■ **WORK TO BE COMPLETED**
The answer is a number and only a number: how many lines of the data include the string "code"?

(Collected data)
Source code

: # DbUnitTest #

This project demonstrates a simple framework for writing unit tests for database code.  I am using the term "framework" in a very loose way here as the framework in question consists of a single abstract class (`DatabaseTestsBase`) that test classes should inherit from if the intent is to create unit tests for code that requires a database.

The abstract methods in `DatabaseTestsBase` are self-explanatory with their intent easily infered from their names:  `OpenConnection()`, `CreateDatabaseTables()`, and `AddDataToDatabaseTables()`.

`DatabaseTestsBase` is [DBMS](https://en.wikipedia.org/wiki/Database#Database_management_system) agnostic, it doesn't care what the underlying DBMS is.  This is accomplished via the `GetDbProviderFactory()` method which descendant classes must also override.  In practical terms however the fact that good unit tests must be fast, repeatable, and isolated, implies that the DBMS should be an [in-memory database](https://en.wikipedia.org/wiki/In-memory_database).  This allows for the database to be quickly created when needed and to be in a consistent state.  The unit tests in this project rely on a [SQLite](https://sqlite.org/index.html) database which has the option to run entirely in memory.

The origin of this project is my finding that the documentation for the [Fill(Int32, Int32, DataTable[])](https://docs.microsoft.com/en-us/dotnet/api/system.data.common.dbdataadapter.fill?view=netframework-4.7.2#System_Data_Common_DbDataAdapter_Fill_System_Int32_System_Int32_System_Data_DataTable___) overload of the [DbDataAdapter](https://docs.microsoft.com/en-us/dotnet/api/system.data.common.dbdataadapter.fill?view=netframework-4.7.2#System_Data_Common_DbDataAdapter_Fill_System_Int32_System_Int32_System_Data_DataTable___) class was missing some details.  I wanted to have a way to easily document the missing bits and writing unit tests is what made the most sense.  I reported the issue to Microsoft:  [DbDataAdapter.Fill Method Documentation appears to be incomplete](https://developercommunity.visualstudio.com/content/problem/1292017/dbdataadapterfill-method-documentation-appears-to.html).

■ **ANSWER**
2